Bring ’em Back Dead
“Bring ’em Back Dead is the perfect introduction to both a forgotten hero and a great writer.”
When it comes to detective and crime literature we forget how much those genres dominated the magazine stands and news racks during the first half of the 20th century. We also seem to forget how important pulps were to the reading public during that period.
Named for the low quality paper product they were printed on, the truth is that pulps thrilled millions of readers during a time when the entire population of America numbered around 120 million. These wild and fantastic magazines were easily available.
It is believed that for every pulp purchased, it was passed on to an average of five other readers. That means an incredible number of people were spending time with these forgotten classics. Titles covered genres such as fantasy, science fiction, romance, and most importantly crime.
Some of the pulp writers—such as Dashiell Hammett, Robert E. Howard, and Raymond Chandler—achieved literary immortality for what they wrote. In all honesty others who wrote for the genre simply pumped out stories and collected paychecks. But near the top of the field, there are also some very strong and highly individualistic authors ripe for discovery today.
Bring ’em Back Dead gives us a chance to find a forgotten writer who deserves our attention: George Fielding Eliot. Featuring work he first published in 1935, the three stories found in this anthology not only give us a thrill a minute action ride, they reveal a master craftsman, one who wrote with a fever and from experience. There is knowledge of his subject many other writers of the time lacked.
Mr. Eliot was no novice. He had written many military themed stories for other publications and also published nonfiction military articles. He had served in the Australian Army and he was a retired Major from U.S. Intelligence. Moving his experience from the military into something as new as the FBI was proved to be a masterstroke for him.
When these stories first saw light in 1935, America’s appetite for tales about crime and criminals was nearly insatiable. Prohibition had ended two years earlier, and the nation was transfixed by organized crime.
It was a time when bank robbers and criminals became celebrities. In order to combat this trend J. Edgar Hoover was doing everything he could to make the FBI part of the American landscape
Publishers were eager to appear to be on the side of right, to be in line with what Hoover was building with the FBI, or G-Men (Government Men) as they were called at the time. The concept of a nationwide police force was something brand new to the American people and the public needed to be convinced of its need.
Mr. Eliot was the perfect writer to remind readers exactly why a force such as the FBI was important to this country. Like the hero, he wrote in a style that is crisp, direct, and authoritative.

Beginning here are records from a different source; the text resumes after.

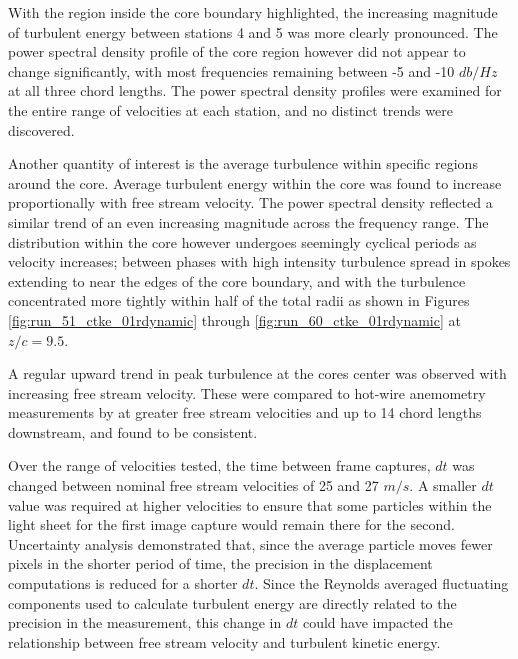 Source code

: 



With the region inside the core boundary highlighted, the increasing magnitude 
of turbulent energy between stations 4 and 5 was more clearly pronounced. The 
power spectral density profile of the core region however did not appear to 
change significantly, with most frequencies remaining between -5 and -10 
$db/Hz$ at all three chord lengths. The power spectral density profiles were 
examined for the entire range of velocities at each station, and no distinct 
trends were discovered. 





Another quantity of interest is the average turbulence within specific regions 
around the core. Average turbulent energy within the core was found to increase 
proportionally with free stream velocity. The power spectral density reflected 
a similar trend of an even increasing magnitude across the frequency range. The 
distribution within the core however undergoes seemingly cyclical periods as 
velocity increases; between phases with high intensity turbulence spread in 
spokes extending to near the edges of the core boundary, and with the 
turbulence concentrated more tightly within half of the total radii as shown in 
Figures \ref{fig:run_51_ctke_01rdynamic} through 
\ref{fig:run_60_ctke_01rdynamic} at $z/c = 9.5$.












A regular upward trend in peak turbulence at the cores center was observed with 
increasing free stream velocity. These were compared to hot-wire anemometry 
measurements by \cite{thompson2016} at greater free stream velocities and up to 
14 chord lengths downstream, and found to be consistent.

Over the range of velocities tested, the time between frame captures, $dt$ was 
changed between nominal free stream velocities of 25 and 27 $m/s$. A smaller 
$dt$ value was required at higher velocities to ensure that some particles 
within the light sheet for the first image capture would remain there for the 
second. Uncertainty analysis demonstrated that, since the average particle 
moves fewer pixels in the shorter period of time, the precision in the 
displacement computations is reduced for a shorter $dt$. Since the Reynolds 
averaged fluctuating components used to calculate turbulent energy are directly 
related to the precision in the measurement, this change in $dt$ could have 
impacted the relationship between free stream velocity and turbulent kinetic 
energy.

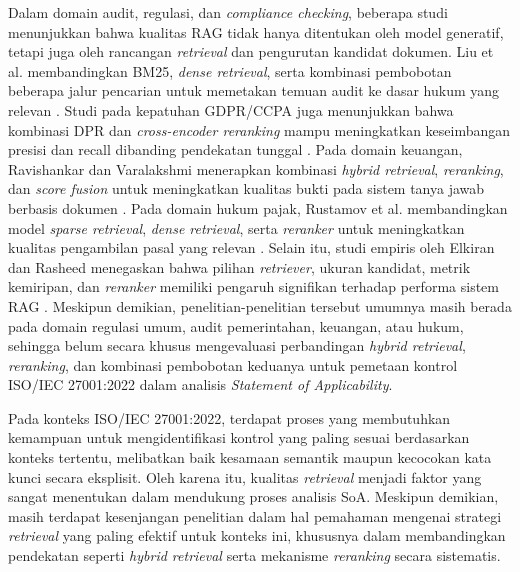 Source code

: Dalam domain audit, regulasi, dan \textit{compliance checking}, beberapa studi menunjukkan bahwa kualitas RAG tidak hanya ditentukan oleh model generatif, tetapi juga oleh rancangan \textit{retrieval} dan pengurutan kandidat dokumen. Liu et al. membandingkan BM25, \textit{dense retrieval}, serta kombinasi pembobotan beberapa jalur pencarian untuk memetakan temuan audit ke dasar hukum yang relevan \cite{lajbr2025}. Studi pada kepatuhan GDPR/CCPA juga menunjukkan bahwa kombinasi DPR dan \textit{cross-encoder reranking} mampu meningkatkan keseimbangan presisi dan recall dibanding pendekatan tunggal \cite{gupta2025compliance}. Pada domain keuangan, Ravishankar dan Varalakshmi menerapkan kombinasi \textit{hybrid retrieval}, \textit{reranking}, dan \textit{score fusion} untuk meningkatkan kualitas bukti pada sistem tanya jawab berbasis dokumen \cite{ravishankar2025hybrid}. Pada domain hukum pajak, Rustamov et al. membandingkan model \textit{sparse retrieval}, \textit{dense retrieval}, serta \textit{reranker} untuk meningkatkan kualitas pengambilan pasal yang relevan \cite{rustamov2025tax}. Selain itu, studi empiris oleh Elkiran dan Rasheed menegaskan bahwa pilihan \textit{retriever}, ukuran kandidat, metrik kemiripan, dan \textit{reranker} memiliki pengaruh signifikan terhadap performa sistem RAG \cite{elkiran2026empirical}. Meskipun demikian, penelitian-penelitian tersebut umumnya masih berada pada domain regulasi umum, audit pemerintahan, keuangan, atau hukum, sehingga belum secara khusus mengevaluasi perbandingan \textit{hybrid retrieval}, \textit{reranking}, dan kombinasi pembobotan keduanya untuk pemetaan kontrol ISO/IEC 27001:2022 dalam analisis \textit{Statement of Applicability}.

Pada konteks ISO/IEC 27001:2022, terdapat proses yang membutuhkan kemampuan untuk mengidentifikasi kontrol yang paling sesuai berdasarkan konteks tertentu, melibatkan baik kesamaan semantik maupun kecocokan kata kunci secara eksplisit. Oleh karena itu, kualitas \textit{retrieval} menjadi faktor yang sangat menentukan dalam mendukung proses analisis SoA. Meskipun demikian, masih terdapat kesenjangan penelitian dalam hal pemahaman mengenai strategi \textit{retrieval} yang paling efektif untuk konteks ini, khususnya dalam membandingkan pendekatan seperti \textit{hybrid retrieval} serta mekanisme \textit{reranking} secara sistematis.

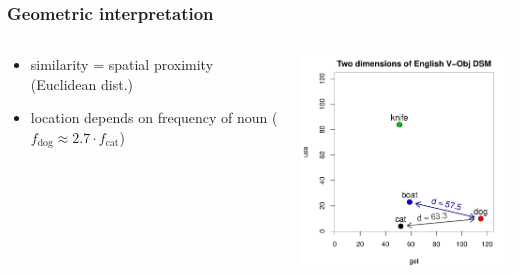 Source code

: \documentclass[t]{beamer} %
\begin{document}
\begin{frame}
  \frametitle{Geometric interpretation}

  \begin{columns}[T]
    \begin{column}{40mm}
      \begin{itemize}
      \item similarity = spatial proximity (Euclidean dist.)
      \item location depends on frequency of noun ($f_{\text{dog}} \approx 2.7\cdot f_{\text{cat}}$)
      \end{itemize}
    \end{column}
    \begin{column}{75mm}      
      \ungap[1]
      \includegraphics[width=75mm]{img/hieroglyph_2d_2}
    \end{column}
  \end{columns}
\end{frame}
\end{document}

What Mr. Eliot wrote helped add weight to Hoover’s drive to rid the country of such abhorrent activities as kidnapping, extortion, and robbery. Reading theses stories today you can’t help but marvel at the violence, the pace, and the matter-of-fact delivery of even the most horrific description of the action.
“A machine gun hammered savagely from a moving sedan. The grey-haired old man, all but torn in two by .45 caliber slugs, reeled sideward on his seat. His Ford climbed the curb, smashed through the window of the toy store . . .”
Not a magazine store, not a supermarket, but a toy store! The obvious inference being that your child could have been standing in there at the time. In two swift sentences Mr. Eliot makes the crime very personal and the reader doesn’t even realize that Mr. Eliot has so subtly manipulated them.
Mr. Eliot takes the violence Hammett had written in his 1929 novel Red Harvest and takes it one step further. Only Eliot surrounds the action with the firm moral conviction of United States law. There is no ambiguity; no qualities of the “anti-hero” are present in Dan Fowler.
Not only do these stories each reflect the concerns of the time, they also tell us more about our country than a dry history textbook ever could. What Eliot writes about in each of these stories mirrors what was written in headlines across the country.
Publishers eager for new readers had no qualms about exploiting these headlines in order to grab readers. If the stories told in pulps such as G-Man—where these three novellas first appeared—happened to be as violent as the headlines, so be it. Magazines such as these were in the pockets of workers, soldiers, and kids from Maine to San Francisco.
In his introduction, novelist Matt Hilton talks about discovering Dan Fowler stories for the first time. His excitement at finding a writer like Eliot is palpable.
Hilton also places the stories in a clear context of the times as well as establishing a clear link between what Mr. Eliot is writing in this series and evolution of the action hero across the decades to come. By the seventies millions are thrilling to the exploits of Remo Williams, Mack Bolan, and Nick Carter. Today many are finding just as much adventure in his series of Joe Hunter stories.
There will always be readers for a good adventure story; what George Fielding Eliot wrote in the Dan Fowler collection is among the earliest and the best.
Bring ’em Back Dead is the perfect introduction to both a forgotten hero and a great writer.